Anna looked right at him, looked at the worry lines around his eyes, and she struggled to remember the last time he'd spoken to her in a different voice, a harder one, an angry one. "I summoned Crowley," she whispered.


The room went dead silent. It was so quiet that Anna swore she could hear the light of the lamp. But it didn't feel quite so safe now. It felt dimmer, weaker. It felt like it was about to lose the battle and surrender its outline to the darkness.


"That day," she continued nervously. She was still wringing her hands, and despite her best efforts, she was just too restless to stop. She moved them underneath the table instead, rested them in her lap and kept twisting and tensing them. "That day you came home and I was sitting on the floor... I made devils trap out of cereal, and I summoned Crowley. I thought he could help me find Abaddon. But he wouldn't. I mean, he brought to Hell, he-"
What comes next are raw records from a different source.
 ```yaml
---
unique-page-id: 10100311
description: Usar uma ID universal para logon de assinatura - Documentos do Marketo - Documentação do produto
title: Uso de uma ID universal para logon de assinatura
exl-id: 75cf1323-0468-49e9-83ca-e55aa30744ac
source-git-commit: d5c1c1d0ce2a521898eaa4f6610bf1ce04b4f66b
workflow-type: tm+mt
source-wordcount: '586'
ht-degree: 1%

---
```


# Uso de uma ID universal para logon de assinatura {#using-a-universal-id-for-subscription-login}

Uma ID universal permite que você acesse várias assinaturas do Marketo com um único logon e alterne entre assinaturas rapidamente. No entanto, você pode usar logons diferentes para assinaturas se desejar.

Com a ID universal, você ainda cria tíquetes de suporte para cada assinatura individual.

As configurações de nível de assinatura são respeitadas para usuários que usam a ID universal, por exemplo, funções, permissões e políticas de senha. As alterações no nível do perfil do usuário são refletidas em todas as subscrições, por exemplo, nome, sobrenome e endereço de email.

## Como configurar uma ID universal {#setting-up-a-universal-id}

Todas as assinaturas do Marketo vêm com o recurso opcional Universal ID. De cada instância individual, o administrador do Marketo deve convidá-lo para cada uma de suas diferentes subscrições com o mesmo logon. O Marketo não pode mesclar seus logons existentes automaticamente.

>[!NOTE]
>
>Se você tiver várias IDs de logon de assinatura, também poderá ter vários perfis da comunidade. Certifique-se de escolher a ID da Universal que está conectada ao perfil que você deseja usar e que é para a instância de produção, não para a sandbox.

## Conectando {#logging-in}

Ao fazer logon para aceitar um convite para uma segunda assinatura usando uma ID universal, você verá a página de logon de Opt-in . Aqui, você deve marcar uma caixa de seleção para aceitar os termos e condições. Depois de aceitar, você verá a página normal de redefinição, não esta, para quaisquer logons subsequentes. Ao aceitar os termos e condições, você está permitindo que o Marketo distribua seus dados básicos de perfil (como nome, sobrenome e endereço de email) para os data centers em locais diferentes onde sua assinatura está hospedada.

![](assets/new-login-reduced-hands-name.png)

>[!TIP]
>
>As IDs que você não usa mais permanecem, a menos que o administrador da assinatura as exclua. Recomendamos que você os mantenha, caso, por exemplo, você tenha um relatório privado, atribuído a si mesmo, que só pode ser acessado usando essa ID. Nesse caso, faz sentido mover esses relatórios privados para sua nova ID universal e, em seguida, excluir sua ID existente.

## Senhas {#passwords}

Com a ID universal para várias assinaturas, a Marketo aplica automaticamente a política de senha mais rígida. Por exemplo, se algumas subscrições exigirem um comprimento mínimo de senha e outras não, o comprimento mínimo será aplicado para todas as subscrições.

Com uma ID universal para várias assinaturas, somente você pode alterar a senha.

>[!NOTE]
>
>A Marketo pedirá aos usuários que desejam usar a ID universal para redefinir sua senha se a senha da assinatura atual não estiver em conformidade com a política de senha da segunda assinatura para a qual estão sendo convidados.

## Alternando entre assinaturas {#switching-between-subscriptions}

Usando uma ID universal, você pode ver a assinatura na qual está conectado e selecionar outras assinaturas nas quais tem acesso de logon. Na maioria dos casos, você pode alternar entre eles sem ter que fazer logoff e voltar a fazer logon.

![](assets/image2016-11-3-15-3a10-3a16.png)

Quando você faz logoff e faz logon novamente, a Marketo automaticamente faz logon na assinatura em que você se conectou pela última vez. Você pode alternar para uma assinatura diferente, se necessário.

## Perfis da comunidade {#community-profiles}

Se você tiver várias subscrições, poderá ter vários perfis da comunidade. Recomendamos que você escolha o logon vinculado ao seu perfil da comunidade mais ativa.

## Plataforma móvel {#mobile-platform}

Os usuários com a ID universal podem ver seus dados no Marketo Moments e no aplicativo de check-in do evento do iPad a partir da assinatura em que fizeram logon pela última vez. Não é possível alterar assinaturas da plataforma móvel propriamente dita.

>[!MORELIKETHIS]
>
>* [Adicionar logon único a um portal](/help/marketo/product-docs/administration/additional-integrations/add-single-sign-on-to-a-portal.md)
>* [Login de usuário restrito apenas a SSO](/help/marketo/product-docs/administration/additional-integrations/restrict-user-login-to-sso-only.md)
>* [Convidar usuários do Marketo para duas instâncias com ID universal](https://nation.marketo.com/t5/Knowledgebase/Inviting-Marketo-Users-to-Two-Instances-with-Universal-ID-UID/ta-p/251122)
"He brought you where?" Dean shouted all of a sudden.


"Dean," Sam said softly, though the control in his own voice was thread-bare.


"I'm gonna kill 'im," Dean grumbled under his breath.


Sam held a hand out and made a stern face at their brother. Anna had to tear her eyes away when he looked back down to her, though. "What else, Anna?" he asked. It was surprising how well he was able to maintain his gentle demeanor. He had to be angry too, just like Dean was.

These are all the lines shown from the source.